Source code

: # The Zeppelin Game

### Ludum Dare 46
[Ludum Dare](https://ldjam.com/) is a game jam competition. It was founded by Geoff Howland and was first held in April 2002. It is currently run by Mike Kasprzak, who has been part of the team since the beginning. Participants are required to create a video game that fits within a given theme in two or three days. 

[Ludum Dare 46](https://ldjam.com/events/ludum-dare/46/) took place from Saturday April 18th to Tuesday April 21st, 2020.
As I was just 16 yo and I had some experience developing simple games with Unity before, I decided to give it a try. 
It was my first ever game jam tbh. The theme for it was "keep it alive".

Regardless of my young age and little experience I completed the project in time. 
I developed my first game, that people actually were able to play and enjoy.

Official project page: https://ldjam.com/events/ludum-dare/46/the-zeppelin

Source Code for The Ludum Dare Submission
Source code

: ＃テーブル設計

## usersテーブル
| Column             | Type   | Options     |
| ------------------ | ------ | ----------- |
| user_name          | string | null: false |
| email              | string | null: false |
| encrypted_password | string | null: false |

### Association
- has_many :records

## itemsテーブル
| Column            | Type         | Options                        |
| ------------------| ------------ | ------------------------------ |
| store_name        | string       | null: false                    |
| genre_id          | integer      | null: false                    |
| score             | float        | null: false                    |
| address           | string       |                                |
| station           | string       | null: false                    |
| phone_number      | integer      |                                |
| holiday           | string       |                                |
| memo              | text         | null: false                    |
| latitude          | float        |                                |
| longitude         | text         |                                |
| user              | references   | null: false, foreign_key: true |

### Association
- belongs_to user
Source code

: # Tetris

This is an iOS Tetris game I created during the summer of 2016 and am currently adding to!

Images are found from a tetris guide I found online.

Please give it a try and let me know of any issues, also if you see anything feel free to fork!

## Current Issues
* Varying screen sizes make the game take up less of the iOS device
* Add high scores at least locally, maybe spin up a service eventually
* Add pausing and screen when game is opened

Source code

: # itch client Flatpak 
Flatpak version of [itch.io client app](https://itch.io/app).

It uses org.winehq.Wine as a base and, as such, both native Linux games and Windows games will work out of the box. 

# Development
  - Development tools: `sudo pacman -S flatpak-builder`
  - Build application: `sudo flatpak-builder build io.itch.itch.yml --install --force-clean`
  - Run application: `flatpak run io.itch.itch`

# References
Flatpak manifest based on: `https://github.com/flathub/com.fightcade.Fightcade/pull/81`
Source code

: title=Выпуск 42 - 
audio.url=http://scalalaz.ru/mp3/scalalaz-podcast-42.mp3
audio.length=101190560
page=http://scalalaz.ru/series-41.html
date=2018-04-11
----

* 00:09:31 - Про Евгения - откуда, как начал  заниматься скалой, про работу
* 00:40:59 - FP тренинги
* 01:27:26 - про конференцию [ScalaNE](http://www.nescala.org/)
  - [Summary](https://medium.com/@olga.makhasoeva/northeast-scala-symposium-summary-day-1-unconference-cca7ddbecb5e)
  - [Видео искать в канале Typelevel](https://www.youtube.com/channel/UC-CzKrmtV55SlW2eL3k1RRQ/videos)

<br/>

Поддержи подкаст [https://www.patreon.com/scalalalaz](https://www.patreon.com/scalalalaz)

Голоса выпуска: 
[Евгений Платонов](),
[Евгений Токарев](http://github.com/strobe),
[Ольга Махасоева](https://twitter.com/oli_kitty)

WHAT TO PRODUCE:
Write out each line above with the word "that".

SOLUTION TO THE PROBLEM:
[Ludum Dare](https://ldjam.com/) is a game jam competition. It was founded by Geoff Howland and was first held in April 2002. It is currently run by Mike Kasprzak, who has been part of the team since the beginning. Participants are required to create a video game that fits within a given theme in two or three days. 
I developed my first game, that people actually were able to play and enjoy.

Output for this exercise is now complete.